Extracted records
----

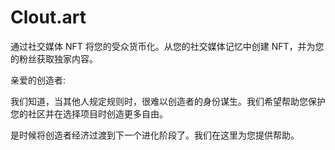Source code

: # 

# Clout.art

通过社交媒体 NFT 将您的受众货币化。从您的社交媒体记忆中创建 NFT，并为您的粉丝获取独家内容。

亲爱的创造者:

我们知道，当其他人规定规则时，很难以创造者的身份谋生。我们希望帮助您保护您的社区并在选择项目时创造更多自由。

是时候将创造者经济过渡到下一个进化阶段了。我们在这里为您提供帮助。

----

__Task brief__: A faithful copy of all the lines above is needed, with the pictures omitted.

__Result__:
Source code

: # 

# Clout.art

通过社交媒体 NFT 将您的受众货币化。从您的社交媒体记忆中创建 NFT，并为您的粉丝获取独家内容。

亲爱的创造者:

我们知道，当其他人规定规则时，很难以创造者的身份谋生。我们希望帮助您保护您的社区并在选择项目时创造更多自由。

是时候将创造者经济过渡到下一个进化阶段了。我们在这里为您提供帮助。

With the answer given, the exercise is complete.